野生の生き物は、外敵から身を守って生き残るために「いつもと同じ」行動を繰り返す必要があります。
・「いつもと違う水飲み場にいってライオンに出会ってしまったら?」
・「いつもと違う場所に出かけて、食糧を見つけることができなかったら?」
という恐れがあるので、「現状維持バイアス」が設定されたのですね。
本能ですので、意識的に気合や根性で消し去ることが難しい問題なのです。
ついついダイエットを断念してしまうのは、そのためかもしれませんね。
現状維持バイアスの問題点
何かに挑戦することに対して抵抗を感じるのは当たり前のことです。
「今までは家では勉強していなかったけど、明日から塾で毎日3時間勉強しよう!」
というチャレンジに対し、
・「やりたい」
・「やらなきゃ」
という意識はあるものの、ついサボってしまう、ということがおきてしまうわけです。
本能が起こしている行動ですので、意識の部分で変えようと思ってもなかなか難しいのです。

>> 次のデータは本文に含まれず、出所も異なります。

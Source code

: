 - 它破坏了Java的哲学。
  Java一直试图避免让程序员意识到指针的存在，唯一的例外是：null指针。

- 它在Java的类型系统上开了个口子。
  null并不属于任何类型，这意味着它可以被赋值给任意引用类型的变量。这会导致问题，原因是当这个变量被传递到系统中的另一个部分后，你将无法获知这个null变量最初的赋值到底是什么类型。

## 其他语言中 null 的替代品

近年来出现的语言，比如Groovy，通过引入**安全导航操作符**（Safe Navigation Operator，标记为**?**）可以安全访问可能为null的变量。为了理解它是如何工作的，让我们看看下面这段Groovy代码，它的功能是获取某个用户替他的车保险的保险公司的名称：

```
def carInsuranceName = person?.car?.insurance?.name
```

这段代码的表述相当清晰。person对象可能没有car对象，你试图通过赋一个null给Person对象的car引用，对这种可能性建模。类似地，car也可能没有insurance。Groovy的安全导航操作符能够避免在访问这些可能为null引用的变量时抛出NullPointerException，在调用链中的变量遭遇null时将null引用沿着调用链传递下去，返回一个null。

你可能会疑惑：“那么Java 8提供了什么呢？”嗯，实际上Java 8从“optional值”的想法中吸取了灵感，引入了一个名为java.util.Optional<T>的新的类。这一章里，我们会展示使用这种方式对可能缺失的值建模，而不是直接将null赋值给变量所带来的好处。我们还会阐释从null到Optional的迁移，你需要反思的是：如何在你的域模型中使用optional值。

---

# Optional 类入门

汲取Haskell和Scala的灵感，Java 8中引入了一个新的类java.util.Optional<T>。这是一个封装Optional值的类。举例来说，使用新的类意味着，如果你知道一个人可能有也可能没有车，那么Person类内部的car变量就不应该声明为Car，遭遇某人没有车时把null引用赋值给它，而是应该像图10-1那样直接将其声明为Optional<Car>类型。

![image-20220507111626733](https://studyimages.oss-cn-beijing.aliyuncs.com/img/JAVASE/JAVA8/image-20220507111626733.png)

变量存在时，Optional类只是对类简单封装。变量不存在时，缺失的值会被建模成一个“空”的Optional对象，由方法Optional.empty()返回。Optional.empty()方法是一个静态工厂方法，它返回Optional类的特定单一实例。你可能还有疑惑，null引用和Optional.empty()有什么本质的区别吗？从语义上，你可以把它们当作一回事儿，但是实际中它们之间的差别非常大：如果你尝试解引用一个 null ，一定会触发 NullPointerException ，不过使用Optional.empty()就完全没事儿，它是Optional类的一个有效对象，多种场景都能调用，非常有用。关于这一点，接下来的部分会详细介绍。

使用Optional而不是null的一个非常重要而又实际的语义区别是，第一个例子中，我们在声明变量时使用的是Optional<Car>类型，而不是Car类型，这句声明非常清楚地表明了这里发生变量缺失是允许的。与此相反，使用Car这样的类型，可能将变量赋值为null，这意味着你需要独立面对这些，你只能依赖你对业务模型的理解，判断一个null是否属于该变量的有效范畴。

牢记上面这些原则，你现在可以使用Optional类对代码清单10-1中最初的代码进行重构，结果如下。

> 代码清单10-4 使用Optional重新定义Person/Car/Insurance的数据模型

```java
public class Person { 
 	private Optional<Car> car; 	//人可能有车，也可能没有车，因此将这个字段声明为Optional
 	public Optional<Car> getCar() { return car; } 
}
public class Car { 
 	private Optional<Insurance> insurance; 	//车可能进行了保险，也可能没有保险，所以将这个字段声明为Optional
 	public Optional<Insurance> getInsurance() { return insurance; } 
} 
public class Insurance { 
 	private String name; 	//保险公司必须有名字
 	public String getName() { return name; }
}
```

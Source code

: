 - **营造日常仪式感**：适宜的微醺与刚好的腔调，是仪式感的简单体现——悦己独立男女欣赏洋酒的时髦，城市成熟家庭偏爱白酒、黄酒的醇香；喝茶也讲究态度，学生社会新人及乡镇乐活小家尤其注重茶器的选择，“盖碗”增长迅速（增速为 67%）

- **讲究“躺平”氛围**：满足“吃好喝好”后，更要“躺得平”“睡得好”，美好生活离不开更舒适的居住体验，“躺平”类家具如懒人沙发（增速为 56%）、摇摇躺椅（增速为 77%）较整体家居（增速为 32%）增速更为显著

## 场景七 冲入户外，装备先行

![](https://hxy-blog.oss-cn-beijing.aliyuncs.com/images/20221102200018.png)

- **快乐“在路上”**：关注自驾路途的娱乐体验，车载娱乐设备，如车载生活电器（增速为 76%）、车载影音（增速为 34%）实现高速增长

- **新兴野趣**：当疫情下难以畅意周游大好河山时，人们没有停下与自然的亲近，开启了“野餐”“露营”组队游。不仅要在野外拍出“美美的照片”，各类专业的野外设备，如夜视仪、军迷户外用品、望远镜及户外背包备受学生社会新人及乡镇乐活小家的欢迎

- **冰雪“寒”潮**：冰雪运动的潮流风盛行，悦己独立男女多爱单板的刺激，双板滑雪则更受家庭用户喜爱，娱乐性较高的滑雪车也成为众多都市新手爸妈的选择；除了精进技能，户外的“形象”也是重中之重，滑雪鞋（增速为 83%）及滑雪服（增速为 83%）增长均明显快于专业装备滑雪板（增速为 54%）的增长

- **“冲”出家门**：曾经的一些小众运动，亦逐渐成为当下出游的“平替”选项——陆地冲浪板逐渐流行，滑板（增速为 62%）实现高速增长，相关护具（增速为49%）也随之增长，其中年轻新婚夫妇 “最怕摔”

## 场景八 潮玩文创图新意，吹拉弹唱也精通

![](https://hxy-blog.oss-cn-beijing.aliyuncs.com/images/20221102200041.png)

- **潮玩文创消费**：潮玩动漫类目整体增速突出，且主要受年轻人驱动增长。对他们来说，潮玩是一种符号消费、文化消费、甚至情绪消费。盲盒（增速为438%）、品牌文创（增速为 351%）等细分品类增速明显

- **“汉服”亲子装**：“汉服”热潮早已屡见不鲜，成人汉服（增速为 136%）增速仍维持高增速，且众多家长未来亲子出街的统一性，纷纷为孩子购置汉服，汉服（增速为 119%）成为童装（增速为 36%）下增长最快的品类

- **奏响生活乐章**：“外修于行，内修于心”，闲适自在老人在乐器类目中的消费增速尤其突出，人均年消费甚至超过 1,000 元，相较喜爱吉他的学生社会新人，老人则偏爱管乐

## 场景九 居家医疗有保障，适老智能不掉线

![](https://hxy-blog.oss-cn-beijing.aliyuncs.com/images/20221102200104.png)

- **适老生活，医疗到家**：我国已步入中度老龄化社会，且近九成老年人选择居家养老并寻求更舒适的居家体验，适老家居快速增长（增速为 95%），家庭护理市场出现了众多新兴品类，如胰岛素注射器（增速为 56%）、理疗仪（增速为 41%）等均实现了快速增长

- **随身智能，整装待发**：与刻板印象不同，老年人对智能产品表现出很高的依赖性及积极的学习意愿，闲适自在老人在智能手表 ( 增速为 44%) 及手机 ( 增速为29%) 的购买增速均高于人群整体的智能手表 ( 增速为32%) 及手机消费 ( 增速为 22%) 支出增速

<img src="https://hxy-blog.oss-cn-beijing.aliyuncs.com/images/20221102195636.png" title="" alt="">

でも、この「現状維持バイアス」を克服しないと、成長は実現できません。
現状維持バイアスの外し方、克服方法
というわけで、現状維持バイアスの外し方・克服方法についてご紹介させていただきます。
①データをとることで現状を客観的に知る
例えば、1週間の時間の使い方をできるだけ具体的に記録します。
そして、先生との面談で一緒に振り返って分析します。
・「こんなに無駄な時間を過ごしているんだ。」
・「少し工夫すれば、目標の勉強時間は達成できるんだ」
という気づきが「無意識」に対して変革を促して、現状維持バイアスを弱めてくれることが期待できます。
【例】
先生:
「記録した時間の使い方を振り返って、どんなことに気が付きますか?」
生徒:
「こんなに無駄な時間を過ごしていたんですね。」
「変わらなきゃいけないと感じました。」
②今挑戦しないと、最悪どうなり得るのかを考える
先ほど見た通り、現状維持バイアスは生き物としての生存のための「本能」です。
したがって、「生存」が脅かされ得るほどの「恐怖」「不安」があれば現状維持バイアスは弱くなると考えられます。
【例】
先生:
「このままの状態で受験を迎えたらどうなるかな?」
生徒:
「今のままでは、どこにも合格しないと思います。」
先生:
「そうすると、どうなるかな?」
生徒:
「一体どうなってしまうんでしょうか...」
(大きな恐怖・不安。現状維持バイアスを打ち消す力がある。よって、変われる。成長できる。)
③まずはクリアできる目標(変化)を設定する
「現状維持」と本能・無意識が錯覚する変化を作れば良い、という考え方です。
先生:
「英単語を覚えるペースだけど、どうしよっか?」
生徒:
「う~ん、よくわかりません。」
先生:
「今まではどうだったの?」
生徒:
「学校の単語テスト前日に100個一気に覚えてました」
先生:
「100個一気におぼえてるんだね。そのときはどんな気持ち」
生徒:
「しんどいです。」
先生:
「じゃあ、毎日いくつくらいだったらいけるかなあ?」
生徒:
「そうですね…。30個くらいじゃないでしょうか?」
先生:
「よし。じゃあ毎日30個覚えてみよう。1週間このペースでやってみて、来週、単語テストや面談の内容次第で毎日の覚える数を変えようね。」
生徒:
「はい、わかりました。頑張ります。」
現状維持バイアスに陥っていると思われる生徒は、このようなコミュニケーションを通じて、無意識のうちに大きく成長することができるようになります。

保護者や先生は、ぜひ上手に現状維持バイアスを外してあげてください。そして、受験生の皆さんは、そのちょっとした変化に「ちょっと嫌だな」と感じた時は、ぜひポジティブにトライしてみてください。